A brief discussion on Confusion Matrix – As the COVID-19 pandemic continues to ravage the world, India has done remarkably well. Even as global infections have crossed 1.2 million, India’s number at around 4,000 seem model, given we are home to one-sixth of the world’s population. In per capita terms, only 3 in a million people in India are infected by COVID-19, vs 156 in a million people globally (as of 5th April 2020).

A number of reasons have been suggested including a smaller number of tests, BCG vaccine usage in India, Indian strain being less virulent and Indians being more resistant to infections.

In this context, I seek to use the confusion matrix (also called error matrix and matching matrix in unsupervised learning) to discuss the impact of higher testing. 

Students of my Quantitative Methods class would be familiar with the chart below.  The confusion matrix tends to confuse a lot of the students. Its implications are underappreciated by many practitioners of statistics.

In brief, for any test, in medicine or otherwise, the results may have some error. These are classified as:

1. True Positive: A true positive is the correct affirmation of the presence of a condition

For example, concluding a pregnant lady is pregnant would be “True Positive”

2. False Negative: A false negative is an error in which a test result improperly indicates no presence of a condition (the result is negative), when in reality, the condition is present.

For example, concluding a pregnant lady is not pregnant would be “False Negative”

3. False Positive: A false positive is the error in affirmation of the presence of a condition

For example, concluding a man is pregnant would be “False Positive”
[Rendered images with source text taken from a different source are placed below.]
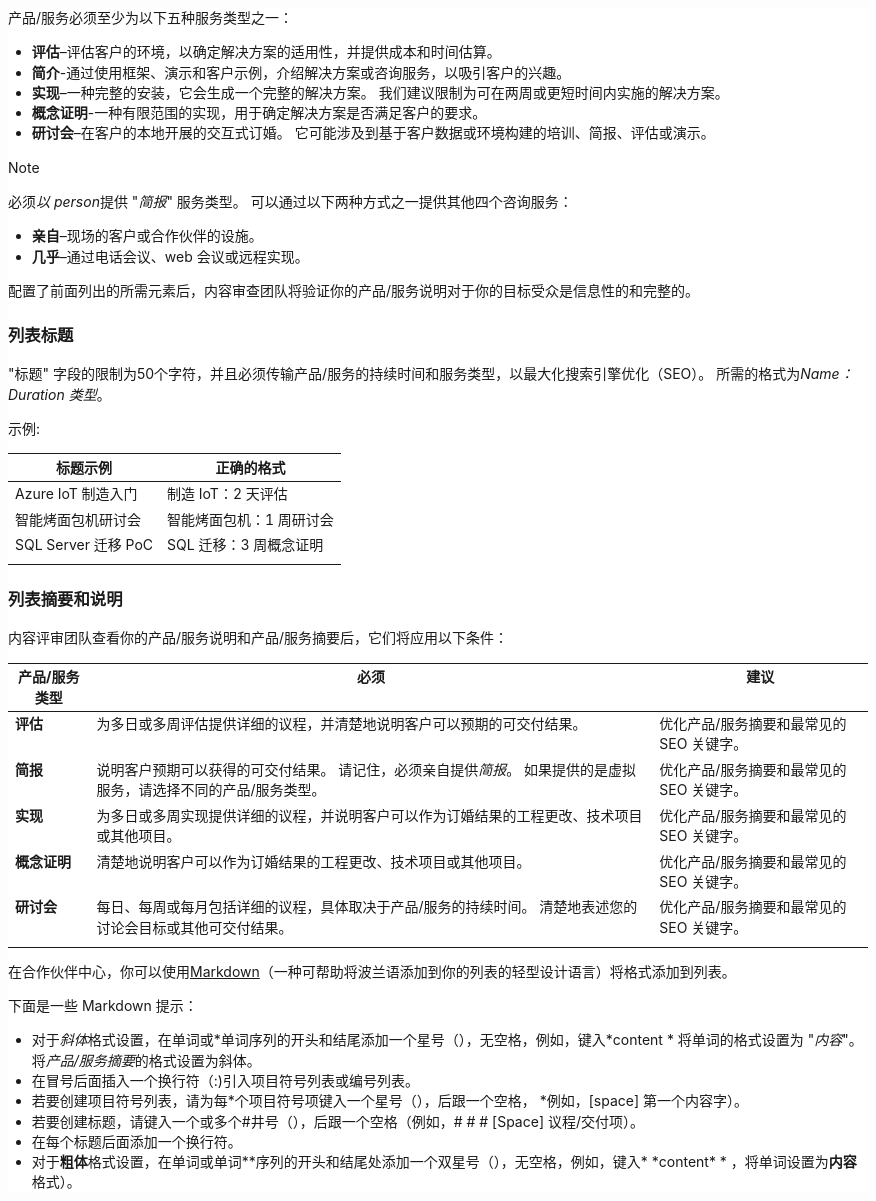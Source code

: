 产品/服务必须至少为以下五种服务类型之一：

* **评估**–评估客户的环境，以确定解决方案的适用性，并提供成本和时间估算。
* **简介**-通过使用框架、演示和客户示例，介绍解决方案或咨询服务，以吸引客户的兴趣。
* **实现**–一种完整的安装，它会生成一个完整的解决方案。 我们建议限制为可在两周或更短时间内实施的解决方案。
* **概念证明**-一种有限范围的实现，用于确定解决方案是否满足客户的要求。
* **研讨会**–在客户的本地开展的交互式订婚。 它可能涉及到基于客户数据或环境构建的培训、简报、评估或演示。

> [!NOTE]
> 必须*以 person*提供 "*简报*" 服务类型。 可以通过以下两种方式之一提供其他四个咨询服务：
> * **亲自**–现场的客户或合作伙伴的设施。
> * **几乎**–通过电话会议、web 会议或远程实现。

配置了前面列出的所需元素后，内容审查团队将验证你的产品/服务说明对于你的目标受众是信息性的和完整的。 

### <a name="the-listing-title"></a>列表标题

"标题" 字段的限制为50个字符，并且必须传输产品/服务的持续时间和服务类型，以最大化搜索引擎优化（SEO）。 所需的格式为*Name： Duration 类型*。

示例:

|标题示例  |正确的格式  |
|---------|---------|
|Azure IoT 制造入门    |   制造 IoT：2 天评估      |
|智能烤面包机研讨会        |  智能烤面包机：1 周研讨会       |
|  SQL Server 迁移 PoC    | SQL 迁移：3 周概念证明        |
||

### <a name="the-listing-summary-and-description"></a>列表摘要和说明

内容评审团队查看你的产品/服务说明和产品/服务摘要后，它们将应用以下条件：

|产品/服务类型  |必须 |建议  |
|---------|---------|---------|
|**评估**    |   为多日或多周评估提供详细的议程，并清楚地说明客户可以预期的可交付结果。      |    优化产品/服务摘要和最常见的 SEO 关键字。     |
|**简报**    |   说明客户预期可以获得的可交付结果。 请记住，必须亲自提供*简报*。 如果提供的是虚拟服务，请选择不同的产品/服务类型。    |  优化产品/服务摘要和最常见的 SEO 关键字。       |
|**实现**    |  为多日或多周实现提供详细的议程，并说明客户可以作为订婚结果的工程更改、技术项目或其他项目。       |    优化产品/服务摘要和最常见的 SEO 关键字。     |
|**概念证明**    |    清楚地说明客户可以作为订婚结果的工程更改、技术项目或其他项目。     | 优化产品/服务摘要和最常见的 SEO 关键字。        |
|**研讨会**    |   每日、每周或每月包括详细的议程，具体取决于产品/服务的持续时间。 清楚地表述您的讨论会目标或其他可交付结果。     |   优化产品/服务摘要和最常见的 SEO 关键字。      |
||

在合作伙伴中心，你可以使用[Markdown](/contribute/markdown-reference)（一种可帮助将波兰语添加到你的列表的轻型设计语言）将格式添加到列表。

下面是一些 Markdown 提示：
* 对于*斜体*格式设置，在单词或\*单词序列的开头和结尾添加一个星号（），无空格，例如，键入\*content * 将单词的格式设置为 "*内容*"。 将*产品/服务摘要*的格式设置为斜体。
* 在冒号后面插入一个换行符（:)引入项目符号列表或编号列表。
* 若要创建项目符号列表，请为每\*个项目符号项键入一个星号（），后跟一个空格， \*例如，[space] 第一个内容字）。
* 若要创建标题，请键入一个或多个\#井号（），后跟一个空格（例如，# # # [Space] 议程/交付项）。
* 在每个标题后面添加一个换行符。
* 对于**粗体**格式设置，在单词或单词\*\*序列的开头和结尾处添加一个双星号（），无空格，例如，键入\* \*content\* \* ，将单词设置为**内容**格式）。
4. True Negative: A true negative is the correct affirmation that the condition is not present 

For example, concluding a man is not pregnant would be “True Negative”

For any tests, some error will occur. Some infected people will be assumed to be uninfected (false negatives) and some uninfected people will show up being infected (false positives). What are the true positive rates (also called sensitivity) for the COVID-19 tests? We don’t know yet. 

Let’s assume (this is hypothetical and not meant to be a forecast), that: 
  • The current number of infections in India (3 infections per million population) , the infection rate in India is 10 people per million population (or 13,000 actually vs 4,000 reported)
  • The tests are very accurate and the sensitivity is 99.9% (or 99.9% of the infections are correctly reported)
  • There are some chances of true negatives, 0.01% (or 1 in 10,000 not infected will be shown to have  an infection). This implies a true negative of 99.99%. This is higher than the true positive rate of 99.9%

Now lets assume India has the money, resources, time and effort to get everyone in India tested. Yes, all 1.3 billion Indians. What would that mean? Think about this before you peep into the solution. 

We assume 10 in a million or 13,000 Indians are infected.  This is the true number of infections:

1. True Positive:

99.9% will be correctly diagnosed or 12, 987 infected Indians will be confirmed to have been infected 

2. False Negative: 

0.1%  (or 13 Indians) will be incorrectly diagnosed as being uninfected while they are infected

3. False Positive: A false positive is the error in affirmation of the presence of a condition

1,29,99,87,000 are uninfected. However, the false positive rate is 0.01%. As a result, 129,999 people who do not have the infection would have been diagnosed as being infected. This is around 10 times the actual number of infected. As a result, if the medical test leads to even small false positives, excessive testing may overwhelm the medical system and make it difficult for the actual patents to get correct treatment.

4. True Negative: A true negative is the correct affirmation that the condition is not present 

99.99% of the 1,29,99,87,000 uninfected (or 1,29,98,57,001) will be true negatives.

However, we realize how excessive testing and even small false positives can impact us in ways we do not realize. Currently, 3% of COVID-19 tests lead to confirmation of infections. We are testing 33x more than actual infections which is better than most nations and in line with South Korea, among the best in testing its citizens. India is already testing 97% of the people who end up not being infected. We may infer that we are testing more likely and possible cases than most western nations already.

Are we testing enough? Should we test more? I am not a medical practitioner, and will let more capable minds decide on the testing rates.

What do you think? Would love to hear your thoughts and comments.

Disclaimer: I offer my views, with the knowledge that medicine, and health is not my area of expertise. Also, given that many discussions on the topic have been polarized by political leanings and viewpoints, I would like to stress that these are not to promote any ideology.